Komisioner Saifudin: Pengembangan Demokrasi dan Literasi Kepemiluan Itu Sepaket

/ Surakartan

Berbagai fenomena seputar Pilkada merupakan sumber literasi kepemiluan yang dapat diolah menjadi referensi pengetahuan.


PANDANREJO, Kabupaten | Demokrasi dan Pemilihan Umum (Pemilu) bukan dua hal terpisah. Praktik berdemokrasi pada kenyataannya tidak dapat dilepaskan dari literasi kepemiluan. Berbagai fenomena seputar Pemilu dan Pemilihan Kepala Daerah (Pilkada) merupakan sumber literasi kepemiluan yang dapat diolah sedemikian rupa menjadi referensi pengetahuan.

“Pilkada Klaten tidak lama lagi. Untuk memilih Bupati dan Wakil Bupati yang tepat, diperlukan informasi dan data yang cukup. Tanpa literasi kepemiluan yang memadai, proses pemilihan kepala daerah dikhawatirkan berlangsung apa adanya, tanpa ghirah yang kuat untuk memilih para pemimpin lokal,” kata anggota Badan Pengawas Pemilu (Bawaslu) Kabupaten Klaten, Saifudin, beberapa waktu lalu, di kantornya.

Terlebih, sambung Udin, begitu ia karib disapa, unjuk kerja Bawaslu, seperti pencegahan, pengawasan, dan penindakan pelanggaran, bukan sesuatu yang sudah jadi, lantas tinggal menikmatinya. Proses yang rumit dan kerja keras yang kompleks pun bahkan terkadang tak selalu mendatangkan solusi cepat atas permasalahan yang muncul.

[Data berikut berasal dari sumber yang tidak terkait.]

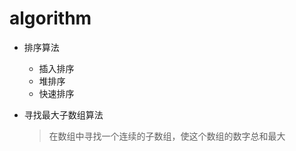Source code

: # algorithm

* 排序算法
    * 插入排序
    * 堆排序
    * 快速排序
    
* 寻找最大子数组算法
    > 在数组中寻找一个连续的子数组，使这个数组的数字总和最大

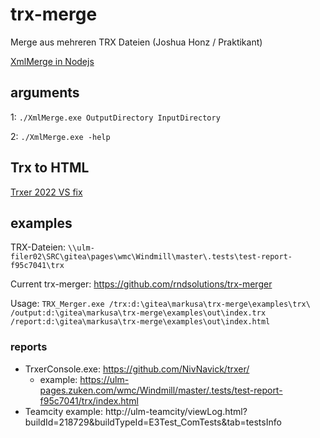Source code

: # trx-merge

Merge aus mehreren TRX Dateien (Joshua Honz / Praktikant)

[XmlMerge in Nodejs](https://ulm-dev.zuken.com/jhonz/XmlMergerNodejs)

## arguments

1:
`./XmlMerge.exe OutputDirectory InputDirectory`

2:
`./XmlMerge.exe -help`

## Trx to HTML 

[Trxer 2022 VS fix](https://github.com/gorkalertxundi/trxer)

## examples

TRX-Dateien: `\\ulm-filer02\SRC\gitea\pages\wmc\Windmill\master\.tests\test-report-f95c7041\trx`

Current trx-merger: https://github.com/rndsolutions/trx-merger

Usage: `TRX_Merger.exe /trx:d:\gitea\markusa\trx-merge\examples\trx\ /output:d:\gitea\markusa\trx-merge\examples\out\index.trx /report:d:\gitea\markusa\trx-merge\examples\out\index.html`

### reports

* TrxerConsole.exe: https://github.com/NivNavick/trxer/
  * example: https://ulm-pages.zuken.com/wmc/Windmill/master/.tests/test-report-f95c7041/trx/index.html
* Teamcity example: http://ulm-teamcity/viewLog.html?buildId=218729&buildTypeId=E3Test_ComTests&tab=testsInfo
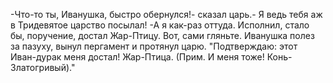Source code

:   -Что-то ты, Иванушка, быстро обернулся!- сказал царь.- Я ведь тебя аж в Тридевятое царство посылал!
-А я как-раз оттуда. Исполнил, стало бы, поручение, достал Жар-Птицу. Вот, сами гляньте.
Иванушка полез за пазуху, вынул пергамент и протянул царю.
"Подтверждаю: этот Иван-дурак меня достал! Жар-Птица.
(Прим. И меня тоже! Конь-Златогривый)."    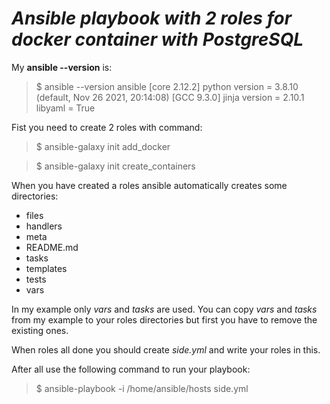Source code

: # ***Ansible playbook with 2 roles for docker container with PostgreSQL***

My **ansible --version** is: 

> $ ansible --version
>ansible [core 2.12.2]
>python version = 3.8.10 (default, Nov 26 2021, 20:14:08) [GCC 9.3.0]
>jinja version = 2.10.1
>libyaml = True

Fist you need to create 2 roles with command: 
> $ ansible-galaxy init add_docker

> $ ansible-galaxy init create_containers

When you have created a roles ansible automatically creates some directories:
- files
- handlers
- meta
- README.md
- tasks 
- templates 
- tests
- vars

In my example only *vars* and *tasks* are used. You can copy *vars* and *tasks* from my example to your roles directories but first you have to remove the existing ones.

When roles all done you should create *side.yml* and write your roles in this.

After all use the following command to run your playbook: 
> $ ansible-playbook -i /home/ansible/hosts side.yml
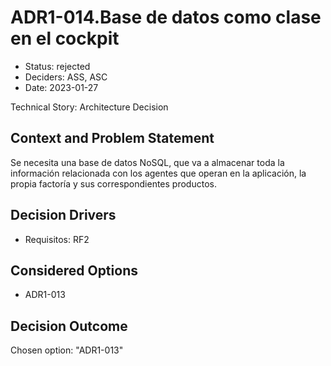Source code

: # ADR1-014.Base de datos como clase en el cockpit

* Status: rejected
* Deciders: ASS, ASC
* Date: 2023-01-27

Technical Story: Architecture Decision

## Context and Problem Statement

Se necesita una base de datos NoSQL, que va a almacenar toda la información relacionada con los agentes que operan en la aplicación, la propia factoría y sus correspondientes productos.

## Decision Drivers

* Requisitos: RF2

## Considered Options

* ADR1-013

## Decision Outcome

Chosen option: "ADR1-013"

“Pemahaman yang berbeda atas aturan dan koordinasi yang kurang solid biasanya menjadi penyebab serius di tingkat teknis. Artinya, kualifikasi SDM sangatlah menentukan lancar-tidaknya penyelesaian persoalan. Nah, literasi kepemiluan terasa kebermanfaatannya bila tengah membahas SDM,” tutur penanggung jawab Divisi Organisasi, SDM, Pendidikan, dan Pelatihan, tersebut.

Ia berpandangan, kinerja para pemangku kepentingan pun terasa kurang optimal, bila tidak didukung dengan literasi kepemiluan yang sungguh-sungguh. Berbagai program dan kebijakan seperti identifikasi Indeks Kerawanan Pemilu (IKP), pengawasan partisipatif, pengawasan kontestan, pengawasan Daftar Pemilih Tetap (DPT), pengawasan pencalonan, pengawasan logistik, serta masih banyak lagi, begitu perlu diliterasikan.

Salah satu indikator dalam menilai keberhasilan literasi kepemiluan, yakni aktivitas politik masyarakat di media sosial. Karena, Bawaslu memang mengawasi kampanye di media sosial atau media siber.  

“Lihatlah cara orang bikin status di media sosial. Dari sana tampak jelas kadar literasi kepemiluan warganet. Sebagian dari aksi mereka bahkan mengandung dugaan pelanggaran, misalnya ujaran kebencian atau berita bohong,” ujar alumnus Universitas Islam Negeri Sunan Kalijaga Yogyakarta ini.

Belum lagi bila dihadapkan pada problem teknis penyelenggaraan Pemilu atau Pilkada saat pemungutan suara yang harus segera ditemukan jalan keluarnya. Sebab, di sanalah bukti bahwa hak asasi warga negara untuk memilih pemimpinnya benar-benar dijamin Konstitusi.

Udin mencontohkan, persoalan itu antara lain surat suara tertukar, pembukaan Tempat Pemungutan Suara (TPS) yang lebih dari pukul 07.00,  pemilih khusus yang menggunakan hak pilihnya tidak sesuai dengan domisili kelurahan dalam KTP-el, atau pemilih yang hendak mencoblos lebih dari sekali.

“Apabila para pemilih cukup literasi kepemiluan, muaranya ada pada pengembangan demokrasi yang semakin baik, dari satu periode penyelenggaran ke periode selanjutnya,” tutup Saifudin penuh optimisme.